UK solvency ratios worst hit by credit crunch
EUROPE - UK pension funds saw the steepest decline in solvency ratios in the first half of 2008 thanks to falling asset values and rising inflation, according to Lehman Brothers.
In the latest Lehman Brothers' European Pension Briefing, looking at European pension schemes in the first half of this year, UK pension funds were found to have seen an erosion of ratios due to the effects of the credit crunch, with solvency levels falling 13%.
The firm's biannual Pension Fund Solvency Indicators, designed to track changes in solvency levels for typical pension funds in the UK, the Netherlands and Germany, show German funds lost 9.7%, while Dutch fund ratios fell the least, by 8.3%, because of a relatively high exposure to alternatives.
The main culprit for the decline was losses on equity portfolios, which posted a decline of 10% in the first half, affecting solvency levels due to pension funds' high exposure to the asset class.
With the exception of inflation-linked gilts, fixed-income assets also weighed negatively, and property values continued to fall.
The study found that funds which increased their exposure to commodities were rewarded with returns over 30% as oil reached record highs.

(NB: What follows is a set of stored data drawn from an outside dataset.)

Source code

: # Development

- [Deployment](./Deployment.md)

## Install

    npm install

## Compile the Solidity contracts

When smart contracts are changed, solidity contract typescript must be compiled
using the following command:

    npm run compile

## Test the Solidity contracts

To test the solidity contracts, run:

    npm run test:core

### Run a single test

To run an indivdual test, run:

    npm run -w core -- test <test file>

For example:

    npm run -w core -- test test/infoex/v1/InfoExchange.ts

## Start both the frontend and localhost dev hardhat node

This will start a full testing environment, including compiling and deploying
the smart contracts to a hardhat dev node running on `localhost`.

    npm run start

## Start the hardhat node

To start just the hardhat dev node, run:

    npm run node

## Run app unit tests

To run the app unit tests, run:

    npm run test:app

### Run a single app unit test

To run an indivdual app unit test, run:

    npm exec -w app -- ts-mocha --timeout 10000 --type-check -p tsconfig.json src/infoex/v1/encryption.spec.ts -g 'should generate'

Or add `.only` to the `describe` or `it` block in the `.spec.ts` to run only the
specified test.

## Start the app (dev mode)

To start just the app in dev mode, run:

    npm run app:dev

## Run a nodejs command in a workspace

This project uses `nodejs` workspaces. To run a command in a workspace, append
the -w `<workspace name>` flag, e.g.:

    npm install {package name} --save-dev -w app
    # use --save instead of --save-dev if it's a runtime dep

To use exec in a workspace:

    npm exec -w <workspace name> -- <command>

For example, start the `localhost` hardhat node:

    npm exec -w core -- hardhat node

Alan Rubenstein, head of the European Pensions Advisory group, said the results were a reminder of the impact of hedging and asset allocation on fund performance: "In the UK, funds that hedged their liabilities saw funding levels fall by 4% less than those that did not."
He added: "The relative resilience of Dutch pension schemes highlights the value of diversifying portfolio through alternatives."